ARE Generation Y a load of bludgers or are we just smarter than other generations?
The Australian Bureau of Statistics released a report on Tuesday stating that more than ever before, young Aussies are living at home with their parents. Apparently we’re also working on a casual basis, and are more likely to move across the country than any other generation.
Why do you think this is?
I put my hand up to be one of the young people the study is talking about.
I moved out of home, to travel and then go to uni interstate when I was 17. So I ticked two boxes there. It lasted five years.
Time to tick the third box. Poor mum and dad retired, moved out of the place I grew up in to their ‘golden years’ pad, thinking I had flown the coop, and I returned and ruined it all for them.
So why did I move home? Well basically, it’s a lot cheaper. I realised that while I have the opportunity to stay at home for a while and hopefully save up for a place of my own, I should.
So does that make me a spoilt bludger, or smart?
I posted a question on the ‘I am from Liverpool, Sydney...not Liverpool, England!’ group on facebook, asking local Facebookers what they thought of the new stats.
One girl replied: “i left home when i was 17 and got my own place...... [if I was] staying at home , i would kill someone ..... good option if u [can get] a head start can do it, its sooo much cheaper and u can get [ahead] in life , get a house deposit etc, go to uni and have stability to focus on ur studies, but its not for me :( ”
According to the study, in 2006, 23 per cent of people aged 20–34 years were living at home with their parents, compared with 19 per cent in 1986.
What was it like the generation before that, and the one before that, and so on?
I know in the early 70s my Dad moved out of home straight after school, and my Mum stayed at home for a while and helped her parents on their farm before she moved to the big smoke.
So, they both moved out of home because what they wanted to do in their early 20s just wasn’t happening in the same towns or cities as their parents.
But what about those earlier generations around Liverpool?
I guess heading back to the 50s and 60s, a lot of young people didn’t move out until they found a husband or wife to move in with.
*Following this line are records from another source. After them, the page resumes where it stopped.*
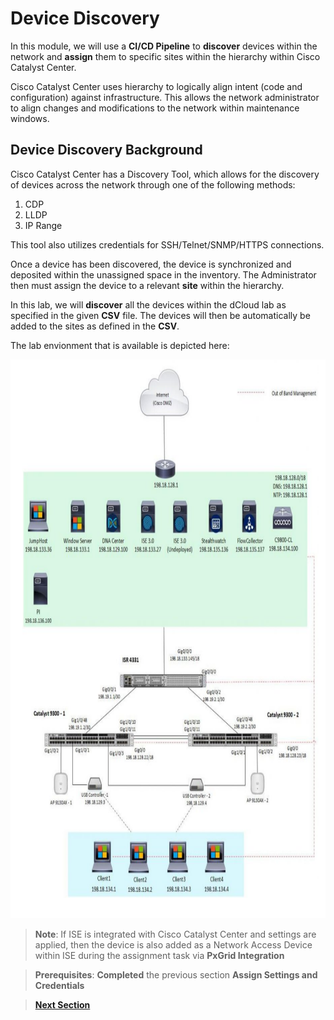 # Device Discovery

In this module, we will use a **CI/CD Pipeline** to **discover** devices within the network and **assign** them to specific sites within the hierarchy within Cisco Catalyst Center. 

Cisco Catalyst Center uses hierarchy to logically align intent (code and configuration) against infrastructure. This allows the network administrator to align changes and modifications to the network within maintenance windows.

## Device Discovery Background

Cisco Catalyst Center has a Discovery Tool, which allows for the discovery of devices across the network through one of the following methods:

1. CDP
2. LLDP
3. IP Range 

This tool also utilizes credentials for SSH/Telnet/SNMP/HTTPS connections.

Once a device has been discovered, the device is synchronized and deposited within the unassigned space in the inventory. The Administrator then must assign the device to a relevant **site** within the hierarchy. 

In this lab, we will **discover** all the devices within the dCloud lab as specified in the given **CSV** file. The devices will then be automatically be added to the sites as defined in the **CSV**. 

The lab envionment that is available is depicted here:

<p align="center"><img src="./images/DCLOUD_Topology_Wireless.png" width="800" height="894.45"></p>

> **Note**: If ISE is integrated with Cisco Catalyst Center and settings are applied, then the device is also added as a Network Access Device within ISE during the assignment task via **PxGrid Integration**

> **Prerequisites**: **Completed** the previous section **Assign Settings and Credentials**

> [**Next Section**](./02-preparation.md)

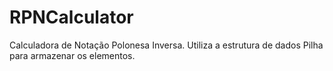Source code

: # RPNCalculator
Calculadora de Notação Polonesa Inversa. Utiliza a estrutura de dados Pilha para armazenar os elementos.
I may be wrong, though.
The trends seem to have shifted dramatically over the past 50 years or so in Australia.
Young people stayed at home, then they decided to move out, and now, in the ‘noughties’, we seem to have gone full circle and are staying at home again.
The study suggests young people move out of home primarily because of family conflict, to be independent, to study, for employment or a career, or to live with a partner or get married.
Have young people who did move out, panicked and realised all of a sudden that the big bad world out there is more expensive than we realised, and quickly rushed home?
Have the reasons listed above that we moved out in the first place crumbled? If so, are we weak and have we copped out by moving back to the safety of our parents?
Do we have current housing affordability problems to blame? I know that if I could afford to buy a property I certainly would. I was just thinking about those lucky lotto winners, and thought if I won money then I would certainly buy some property.
Or do you think the current generation of young people are unstable and don’t really know what they want, so they just stay at home until something golden is handed to them on a silver platter, with no big fat bills or debts behind them pulling them back?
Are you a Gen Y living at home or out of home?
If you’re not Gen Y, when did you move out? Why?